Amyloid-β (Aβ) deposition was an important pathomechanisms of Alzheimer's disease (AD). Aβ generation was highly regulated by beta-site amyloid precursor protein cleaving enzyme 1 (BACE1), which is a prime drug target for AD therapy. The silence of BACE1 function to slow down Aβ production was accepted as an effective strategy for combating AD. Herein, BACE1 interfering RNA, metallothionein (MT) and ruthenium complexes ([Ru(bpy)₂dppz]²⁺) were all loaded in Prussian blue nanoparticles (PRM-siRNA). PRM-siRNA under near-infrared light irradiation showed good photothermal effect and triggered instantaneous opening of blood-brain barrier (BBB) for enhanced drug delivery. BACE1 siRNA slowed down Aβ production and Cu²⁺ chelation by metallothionein (MT) synergistically inhibited Aβ aggregation. Ruthenium (Ru) could real-timely track Aβ degradation and aggregation. The results indicated that PRM-siRNA significantly blocked Aβ aggregation and attenuated Aβ-induced neurotoxicity and apoptosis in vitro by inhibiting ROS-mediated oxidative damage and mitochondrial dysfunction through regulating the Bcl-2 family.
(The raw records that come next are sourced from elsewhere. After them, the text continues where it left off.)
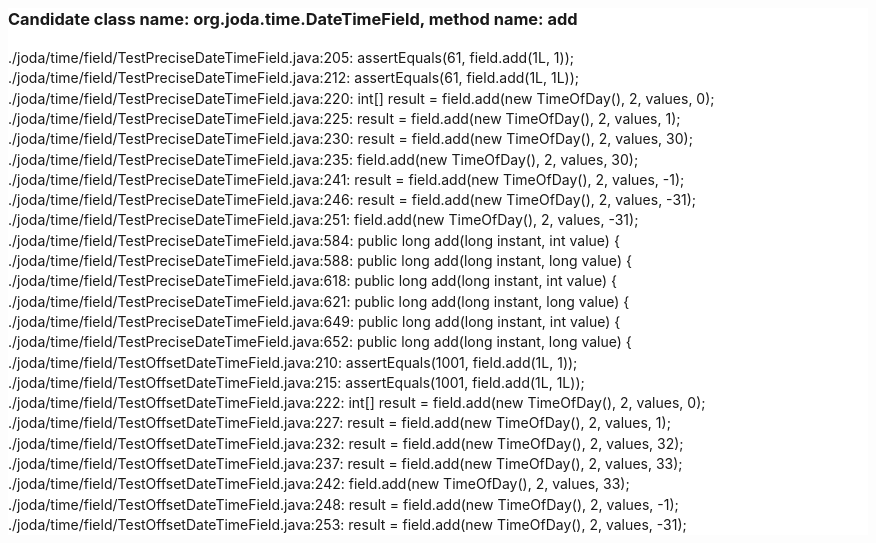 ### Candidate class name: org.joda.time.DateTimeField, method name: add
./joda/time/field/TestPreciseDateTimeField.java:205:        assertEquals(61, field.add(1L, 1));
./joda/time/field/TestPreciseDateTimeField.java:212:        assertEquals(61, field.add(1L, 1L));
./joda/time/field/TestPreciseDateTimeField.java:220:        int[] result = field.add(new TimeOfDay(), 2, values, 0);
./joda/time/field/TestPreciseDateTimeField.java:225:        result = field.add(new TimeOfDay(), 2, values, 1);
./joda/time/field/TestPreciseDateTimeField.java:230:        result = field.add(new TimeOfDay(), 2, values, 30);
./joda/time/field/TestPreciseDateTimeField.java:235:            field.add(new TimeOfDay(), 2, values, 30);
./joda/time/field/TestPreciseDateTimeField.java:241:        result = field.add(new TimeOfDay(), 2, values, -1);
./joda/time/field/TestPreciseDateTimeField.java:246:        result = field.add(new TimeOfDay(), 2, values, -31);
./joda/time/field/TestPreciseDateTimeField.java:251:            field.add(new TimeOfDay(), 2, values, -31);
./joda/time/field/TestPreciseDateTimeField.java:584:        public long add(long instant, int value) {
./joda/time/field/TestPreciseDateTimeField.java:588:        public long add(long instant, long value) {
./joda/time/field/TestPreciseDateTimeField.java:618:        public long add(long instant, int value) {
./joda/time/field/TestPreciseDateTimeField.java:621:        public long add(long instant, long value) {
./joda/time/field/TestPreciseDateTimeField.java:649:        public long add(long instant, int value) {
./joda/time/field/TestPreciseDateTimeField.java:652:        public long add(long instant, long value) {
./joda/time/field/TestOffsetDateTimeField.java:210:        assertEquals(1001, field.add(1L, 1));
./joda/time/field/TestOffsetDateTimeField.java:215:        assertEquals(1001, field.add(1L, 1L));
./joda/time/field/TestOffsetDateTimeField.java:222:        int[] result = field.add(new TimeOfDay(), 2, values, 0);
./joda/time/field/TestOffsetDateTimeField.java:227:        result = field.add(new TimeOfDay(), 2, values, 1);
./joda/time/field/TestOffsetDateTimeField.java:232:        result = field.add(new TimeOfDay(), 2, values, 32);
./joda/time/field/TestOffsetDateTimeField.java:237:        result = field.add(new TimeOfDay(), 2, values, 33);
./joda/time/field/TestOffsetDateTimeField.java:242:            field.add(new TimeOfDay(), 2, values, 33);
./joda/time/field/TestOffsetDateTimeField.java:248:        result = field.add(new TimeOfDay(), 2, values, -1);
./joda/time/field/TestOffsetDateTimeField.java:253:        result = field.add(new TimeOfDay(), 2, values, -31);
PRM-siRNA in vivo effectively improved APP/PS1 mice learning and memory by alleviating neural loss, neurofibrillary tangles and activation of astrocytes and microglial cells in APP/PS1 mice by inhibiting BACE1, oxidative damage and tau phosphorylation. Taken together, our findings validated that BACE1 siRNA-loaded Prussian blue nanocomplexes showed enhanced BBB penetrability and AD synergy therapy.